Segment Open

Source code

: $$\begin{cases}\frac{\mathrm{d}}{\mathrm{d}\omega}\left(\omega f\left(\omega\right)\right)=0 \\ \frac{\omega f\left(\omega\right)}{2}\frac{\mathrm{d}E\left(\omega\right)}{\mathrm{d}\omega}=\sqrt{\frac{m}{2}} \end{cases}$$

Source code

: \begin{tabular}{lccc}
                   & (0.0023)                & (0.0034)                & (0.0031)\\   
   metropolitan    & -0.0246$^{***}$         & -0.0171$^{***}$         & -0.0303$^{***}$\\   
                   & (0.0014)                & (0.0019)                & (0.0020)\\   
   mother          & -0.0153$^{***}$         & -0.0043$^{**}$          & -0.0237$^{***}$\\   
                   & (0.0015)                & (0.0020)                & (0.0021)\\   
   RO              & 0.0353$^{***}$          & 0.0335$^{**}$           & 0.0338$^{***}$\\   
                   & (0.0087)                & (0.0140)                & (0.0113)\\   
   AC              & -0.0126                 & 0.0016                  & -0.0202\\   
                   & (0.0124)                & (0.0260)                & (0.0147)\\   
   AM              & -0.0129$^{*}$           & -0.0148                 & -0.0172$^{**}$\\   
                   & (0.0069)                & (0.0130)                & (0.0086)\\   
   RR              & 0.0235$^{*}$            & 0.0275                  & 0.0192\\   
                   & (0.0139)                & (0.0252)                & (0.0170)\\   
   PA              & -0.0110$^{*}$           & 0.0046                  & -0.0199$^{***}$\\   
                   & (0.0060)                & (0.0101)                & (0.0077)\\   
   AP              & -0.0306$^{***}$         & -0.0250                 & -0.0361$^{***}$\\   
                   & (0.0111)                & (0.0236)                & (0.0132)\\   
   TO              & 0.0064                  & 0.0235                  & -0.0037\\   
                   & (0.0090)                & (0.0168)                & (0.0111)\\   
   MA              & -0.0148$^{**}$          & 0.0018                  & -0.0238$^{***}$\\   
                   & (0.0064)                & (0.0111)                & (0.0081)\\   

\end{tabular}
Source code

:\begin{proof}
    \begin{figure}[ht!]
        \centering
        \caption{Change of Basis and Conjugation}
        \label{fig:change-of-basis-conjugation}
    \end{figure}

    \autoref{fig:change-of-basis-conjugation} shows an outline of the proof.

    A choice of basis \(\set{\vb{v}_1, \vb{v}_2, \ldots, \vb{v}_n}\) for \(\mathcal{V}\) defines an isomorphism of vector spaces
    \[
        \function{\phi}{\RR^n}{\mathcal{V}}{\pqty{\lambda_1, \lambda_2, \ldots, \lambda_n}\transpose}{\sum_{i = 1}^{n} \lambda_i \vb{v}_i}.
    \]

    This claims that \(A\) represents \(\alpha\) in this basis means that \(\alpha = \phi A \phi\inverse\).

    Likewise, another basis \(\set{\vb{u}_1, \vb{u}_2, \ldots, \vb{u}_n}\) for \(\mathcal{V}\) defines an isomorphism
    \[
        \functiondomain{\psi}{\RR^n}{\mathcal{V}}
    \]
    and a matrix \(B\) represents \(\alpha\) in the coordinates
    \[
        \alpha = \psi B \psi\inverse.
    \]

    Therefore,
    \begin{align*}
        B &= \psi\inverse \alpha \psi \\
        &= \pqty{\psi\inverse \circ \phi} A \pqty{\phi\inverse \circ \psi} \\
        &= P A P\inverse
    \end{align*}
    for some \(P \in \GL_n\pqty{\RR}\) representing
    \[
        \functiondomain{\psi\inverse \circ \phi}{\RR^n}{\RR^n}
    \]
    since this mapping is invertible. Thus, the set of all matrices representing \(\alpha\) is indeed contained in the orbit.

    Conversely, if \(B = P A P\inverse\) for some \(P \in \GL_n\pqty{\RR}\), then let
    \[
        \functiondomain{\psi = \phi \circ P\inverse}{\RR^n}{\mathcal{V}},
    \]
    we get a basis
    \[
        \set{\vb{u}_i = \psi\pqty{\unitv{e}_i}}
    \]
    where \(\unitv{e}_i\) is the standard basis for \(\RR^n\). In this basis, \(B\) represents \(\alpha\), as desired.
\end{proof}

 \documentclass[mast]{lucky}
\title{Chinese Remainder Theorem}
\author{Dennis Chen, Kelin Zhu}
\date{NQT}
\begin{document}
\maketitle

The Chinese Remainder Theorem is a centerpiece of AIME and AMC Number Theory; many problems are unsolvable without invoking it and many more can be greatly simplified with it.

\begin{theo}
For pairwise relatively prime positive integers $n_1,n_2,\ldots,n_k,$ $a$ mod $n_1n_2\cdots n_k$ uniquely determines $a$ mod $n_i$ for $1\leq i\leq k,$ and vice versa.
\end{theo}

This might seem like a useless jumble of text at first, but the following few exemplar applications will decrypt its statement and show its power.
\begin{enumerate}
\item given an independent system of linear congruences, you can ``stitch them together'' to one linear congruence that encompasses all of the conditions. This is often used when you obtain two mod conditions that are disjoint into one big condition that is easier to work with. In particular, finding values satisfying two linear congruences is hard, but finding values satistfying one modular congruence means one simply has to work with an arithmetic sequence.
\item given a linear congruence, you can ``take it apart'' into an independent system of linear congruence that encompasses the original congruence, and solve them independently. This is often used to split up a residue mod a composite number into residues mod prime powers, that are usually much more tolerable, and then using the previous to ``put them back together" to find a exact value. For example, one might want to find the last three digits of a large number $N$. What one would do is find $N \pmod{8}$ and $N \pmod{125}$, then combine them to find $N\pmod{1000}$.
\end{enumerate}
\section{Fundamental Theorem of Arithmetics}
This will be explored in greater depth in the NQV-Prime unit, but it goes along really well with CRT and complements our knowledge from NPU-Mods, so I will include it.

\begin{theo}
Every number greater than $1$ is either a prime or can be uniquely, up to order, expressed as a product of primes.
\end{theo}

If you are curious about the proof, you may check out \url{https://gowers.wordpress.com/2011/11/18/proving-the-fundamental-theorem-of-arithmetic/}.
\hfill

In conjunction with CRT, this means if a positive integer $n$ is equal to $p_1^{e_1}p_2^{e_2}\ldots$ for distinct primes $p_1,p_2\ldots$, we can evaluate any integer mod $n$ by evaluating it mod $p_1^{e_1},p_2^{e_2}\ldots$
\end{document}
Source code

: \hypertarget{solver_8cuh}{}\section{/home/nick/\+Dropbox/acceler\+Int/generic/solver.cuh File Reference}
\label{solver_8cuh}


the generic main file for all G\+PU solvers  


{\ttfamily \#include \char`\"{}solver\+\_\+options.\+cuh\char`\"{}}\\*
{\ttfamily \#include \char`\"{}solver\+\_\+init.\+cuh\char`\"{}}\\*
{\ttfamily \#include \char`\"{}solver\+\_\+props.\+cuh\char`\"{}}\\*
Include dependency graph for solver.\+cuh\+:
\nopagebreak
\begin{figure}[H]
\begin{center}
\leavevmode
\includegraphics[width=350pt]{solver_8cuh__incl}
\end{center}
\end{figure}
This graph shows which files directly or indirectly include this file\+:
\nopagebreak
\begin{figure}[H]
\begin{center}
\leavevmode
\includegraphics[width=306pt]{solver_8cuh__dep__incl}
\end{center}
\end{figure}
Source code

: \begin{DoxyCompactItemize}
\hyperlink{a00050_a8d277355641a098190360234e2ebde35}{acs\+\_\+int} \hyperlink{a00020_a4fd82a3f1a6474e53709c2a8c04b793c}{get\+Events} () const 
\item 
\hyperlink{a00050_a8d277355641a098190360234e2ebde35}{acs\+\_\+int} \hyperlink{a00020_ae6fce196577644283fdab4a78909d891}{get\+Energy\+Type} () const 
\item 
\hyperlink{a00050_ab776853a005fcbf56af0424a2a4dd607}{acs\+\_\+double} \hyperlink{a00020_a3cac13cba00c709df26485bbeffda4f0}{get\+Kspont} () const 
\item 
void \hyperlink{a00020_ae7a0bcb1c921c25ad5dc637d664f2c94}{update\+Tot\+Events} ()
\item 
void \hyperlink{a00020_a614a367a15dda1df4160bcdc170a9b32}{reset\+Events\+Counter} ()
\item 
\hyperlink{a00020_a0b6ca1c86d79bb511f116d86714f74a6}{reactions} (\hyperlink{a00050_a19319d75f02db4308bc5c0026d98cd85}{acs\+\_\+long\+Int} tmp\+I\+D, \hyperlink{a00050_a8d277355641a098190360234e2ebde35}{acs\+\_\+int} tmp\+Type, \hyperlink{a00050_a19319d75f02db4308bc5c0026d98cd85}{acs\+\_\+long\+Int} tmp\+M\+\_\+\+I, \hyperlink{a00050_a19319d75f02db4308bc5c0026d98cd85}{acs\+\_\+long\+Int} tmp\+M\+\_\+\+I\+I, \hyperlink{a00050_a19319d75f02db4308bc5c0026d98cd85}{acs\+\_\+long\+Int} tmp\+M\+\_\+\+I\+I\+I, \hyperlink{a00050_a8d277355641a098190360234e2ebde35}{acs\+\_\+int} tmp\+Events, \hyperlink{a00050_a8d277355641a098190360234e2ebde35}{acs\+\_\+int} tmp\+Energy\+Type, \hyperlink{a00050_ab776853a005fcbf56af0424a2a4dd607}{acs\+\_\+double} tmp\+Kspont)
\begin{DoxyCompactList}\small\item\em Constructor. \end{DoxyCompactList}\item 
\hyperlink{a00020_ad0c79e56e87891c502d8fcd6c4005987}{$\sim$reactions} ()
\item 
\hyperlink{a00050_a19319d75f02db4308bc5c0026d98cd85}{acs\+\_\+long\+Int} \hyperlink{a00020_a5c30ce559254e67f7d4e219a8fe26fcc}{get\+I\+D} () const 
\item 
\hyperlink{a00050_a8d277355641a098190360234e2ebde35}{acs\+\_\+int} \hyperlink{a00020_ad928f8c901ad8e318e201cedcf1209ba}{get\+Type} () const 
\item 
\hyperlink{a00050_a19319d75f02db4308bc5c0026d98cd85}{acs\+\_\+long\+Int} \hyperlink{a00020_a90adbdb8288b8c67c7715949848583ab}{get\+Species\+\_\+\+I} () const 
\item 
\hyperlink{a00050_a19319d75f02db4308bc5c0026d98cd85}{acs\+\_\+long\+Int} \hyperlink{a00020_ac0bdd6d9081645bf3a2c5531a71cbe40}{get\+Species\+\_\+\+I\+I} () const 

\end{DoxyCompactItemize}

Segment Closed

## To do
Each line that holds the string "more" is to be copied from the entries above.

## Reply to the task
The Chinese Remainder Theorem is a centerpiece of AIME and AMC Number Theory; many problems are unsolvable without invoking it and many more can be greatly simplified with it.
\item given a linear congruence, you can ``take it apart'' into an independent system of linear congruence that encompasses the original congruence, and solve them independently. This is often used to split up a residue mod a composite number into residues mod prime powers, that are usually much more tolerable, and then using the previous to ``put them back together" to find a exact value. For example, one might want to find the last three digits of a large number $N$. What one would do is find $N \pmod{8}$ and $N \pmod{125}$, then combine them to find $N\pmod{1000}$.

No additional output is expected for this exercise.